2. The question challenges our reticence to teach people what to believe and do as followers of Jesus. Yes, we are called to teach our people what to believe and do. Enough of this irrational unwillingness to identify essentials of Reformed faith—get over it! It is no wonder that our ruling elders, who are elected from the membership of a congregation, can be so ill equipped for the decisions and ministries entrusted to them.

3. The question challenges church leaders to find new methods for teaching the faith so that the current generation, with all its foibles and philosophies, can learn and benefit from it. Methods that were effective in first-century Palestine or in your mother’s Sunday school may be old-fashioned, but variations of them may in fact engender a new receptivity. Postmodern and “religiously allergic” people, not to mention those enamored by aberrations of the gospel coming to light in the PCUSA, need a direct and fresh exposure to information in order to discover new life and serve Christ faithfully. Pastors and sessions should review the content of classes taught to adults, examine and appreciate the characteristics of their members, and then figure out how to build a bridge between content and learner. Christian learning does not happen automatically; it’s time for the church to get intentional about instruction of its decision-makers.

4. The question assumes that current teaching practice has largely failed to produce informed new disciples who can function in a worshipping community around the grace and truth of the gospel. Teachers of adults must be equipped to teach differently than they have been doing for the last sixty years. Devising effective methods is one challenge, but the most creative method in the hands of an ill-equipped teacher is unlikely to make its mark. Therefore, equipping teachers to teach is an essential assignment in the fulfillment of the Great Commission. Our seminaries can do a better job of this; our teaching elders can make the effort to live into their new title in the congregation; it’s time, my friends, to reclaim the ministry of teaching.

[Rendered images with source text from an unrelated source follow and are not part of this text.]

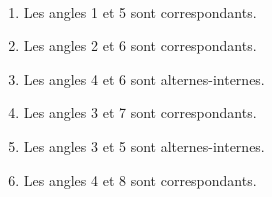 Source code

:    \ \\ [-5mm]
   \begin{enumerate}
      \item Les angles 1 et 5 sont {\blue correspondants}.
      \item Les angles 2 et 6 sont {\blue correspondants}.
      \item Les angles 4 et 6 sont {\blue alternes-internes}.
      \item Les angles 3 et 7 sont {\blue correspondants}.
      \item Les angles 3 et 5 sont {\blue alternes-internes}.
      \item Les angles 4 et 8 sont {\blue correspondants}.
   \end{enumerate}
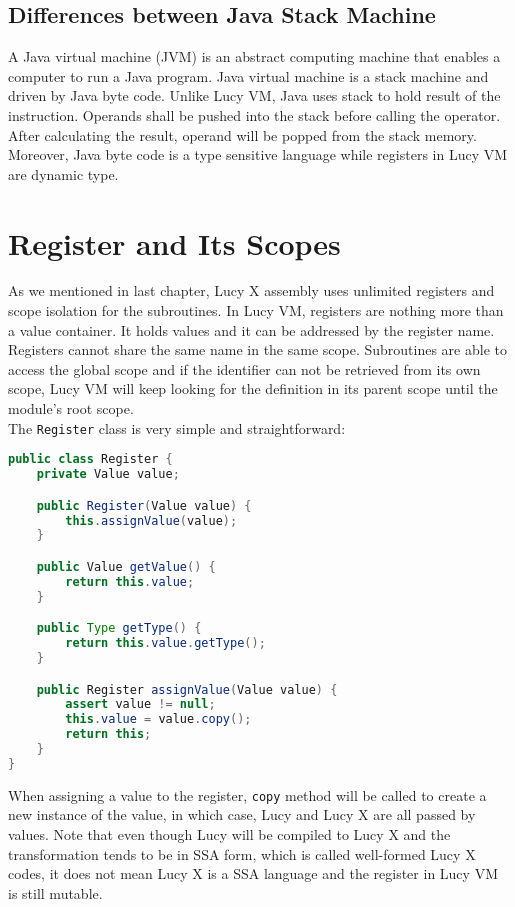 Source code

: \subsection{Differences between Java Stack Machine}
A Java virtual machine (JVM) is an abstract computing machine that enables a computer to run a Java program. Java virtual machine is a stack machine and driven by Java byte code. Unlike Lucy VM, Java uses stack to hold result of the instruction. Operands shall be pushed into the stack before calling the operator. After calculating the result, operand will be popped from the stack memory. Moreover, Java byte code is a type sensitive language while registers in Lucy VM are dynamic type.


\section{Register and Its Scopes}
As we mentioned in last chapter, Lucy X assembly uses unlimited registers and scope isolation for the subroutines. In Lucy VM, registers are nothing more than a value container. It holds values and it can be addressed by the register name. Registers cannot share the same name in the same scope. Subroutines are able to access the global scope and if the identifier can not be retrieved from its own scope, Lucy VM will keep looking for the definition in its parent scope until the module’s root scope. \\
The \texttt{Register} class is very simple and straightforward:
\begin{lstlisting}[language=java]
public class Register {
    private Value value;

    public Register(Value value) {
        this.assignValue(value);
    }

    public Value getValue() {
        return this.value;
    }

    public Type getType() {
        return this.value.getType();
    }

    public Register assignValue(Value value) {
        assert value != null;
        this.value = value.copy();
        return this;
    }
}
\end{lstlisting}
When assigning a value to the register, \texttt{copy} method will be called to create a new instance of the value, in which case, Lucy and Lucy X are all passed by values. Note that even though Lucy will be compiled to Lucy X and the transformation tends to be in SSA form, which is called well-formed Lucy X codes, it does not mean Lucy X is a SSA language and the register in Lucy VM is still mutable. \\
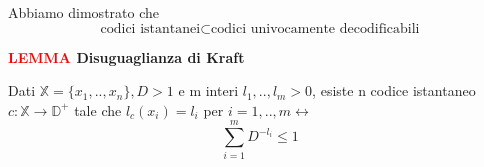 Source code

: \documentclass[12pt]{report}
\begin{document}
    \noindent
    Abbiamo dimostrato che $$\text{codici istantanei} \subset \text{codici univocamente decodificabili}$$


    \vspace{5px}
    \begin{tcolorbox}
        \textbf{\textcolor{red}{LEMMA} Disuguaglianza di Kraft}
        \begin{center}
            Dati $ \mathbb{X} = \{x_1,..,x_n\}, D > 1$ e m interi $l_1,..,l_m > 0$, esiste n codice istantaneo $c: \mathbb{X} \rightarrow \mathbb{D}^+$ tale che $l_c(x_i) = l_i$ per $i = 1,..,m \leftrightarrow $ $$\sum_{i = 1}^m D^{-l_i} \leq 1$$
        \end{center}
    \end{tcolorbox}

    \vspace{5px}
\end{document}
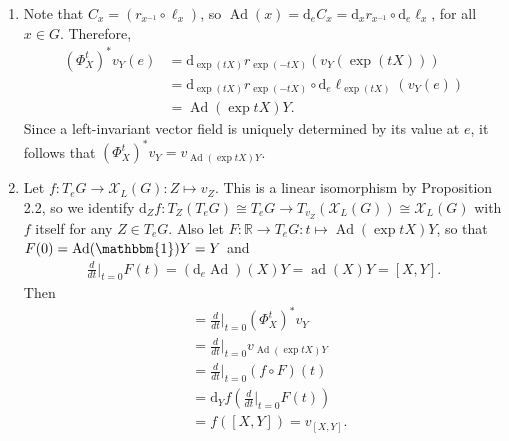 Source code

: \documentclass{article}
\newcommand{\bb}{\mathbb}
\theoremstyle{remark}
\renewcommand{\d}{\mathrm{d}}
\DeclareMathOperator{\Ad}{Ad}
\DeclareMathOperator{\ad}{ad}
\begin{document}
\begin{enumerate}[label=(\roman*)]
    \item Note that $C_x = (r_{x^{-1}} \circ \ell_x)$, so $\Ad(x) = \d_eC_x = \d_xr_{x^{-1}} \circ \d_e\ell_x$, for all $x \in G$. Therefore,
    \begin{align*}
        (\Phi^t_X)^* v_Y(e) &= \d_{\exp(tX)} r_{\exp(-tX)} (v_Y(\exp(tX))) \\
        &= \d_{\exp(tX)} r_{\exp(-tX)} \circ \d_e \ell_{\exp(tX)} (v_Y(e)) \\
        &= \Ad(\exp tX) Y.
    \end{align*}
    Since a left-invariant vector field is uniquely determined by its value at $e$, it follows that $(\Phi^t_X)^* v_Y = v_{\Ad(\exp tX) Y}$.

    \item Let $f : T_eG \to \mathcal{X}_L(G) : Z \mapsto v_Z$. This is a linear isomorphism by Proposition 2.2, so we identify $\d_Z f : T_Z(T_eG) \cong T_eG \to T_{v_Z}(\mathcal{X}_L(G)) \cong \mathcal{X}_L(G)$ with $f$ itself for any $Z \in T_eG$. Also let $F : \bb{R} \to T_eG : t \mapsto \Ad(\exp tX) Y$, so that $F(0) = \Ad(\mathbbm{1})Y = Y$ and
    \begin{align*}
        \frac{d}{dt}\bigg|_{t=0} F(t) = (\d_e \Ad)(X) Y = \ad(X) Y = [X,Y].
    \end{align*}
    Then 
    \begin{align*}
        [v_X, v_Y] &= \frac{d}{dt}\bigg|_{t=0} (\Phi^t_X)^* v_Y \\
        &= \frac{d}{dt}\bigg|_{t=0} v_{\Ad(\exp tX) Y} \\
        &= \frac{d}{dt}\bigg|_{t=0} (f \circ F)(t) \\
        &= \d_Y f \left( \frac{d}{dt}\bigg|_{t=0} F(t)\right) \\
        &= f([X,Y]) = v_{[X,Y]}.
    \end{align*}
\end{enumerate}
\end{document}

5. The question requires the Church to admit and to face the possible consequences of not teaching the orthodox faith to its members and those who have yet to make a commitment to Christ. Those consequences include biblical illiteracy and inhospitality to the gospel, characteristics evident in Presbyterian proceedings even now. These outcomes endanger the future of the Church itself if its disciples are not grounded biblically and therefore susceptible to deviations from the true gospel. Our people are now being tested by the winds of false doctrine circulating in our culture and in the PCUSA. Will they be able to stand firm in and for the gospel when the time comes to explain their belief?


[1] Christian Smith and Melinda Lundquist Denton, Soul Searching: The Religious and Spiritual Lives of American Teenagers (New York: Oxford University Press, 2005), 162-70.

1 thought on “Reclaiming the Ministry of Teaching in the PCUSA”

  1. Mary:
    Your fire and focus could if anything could lead me back into the PCUSA fold. [But note the caveats]
    Keep up His Good Work front and center, and teach Sister, teach.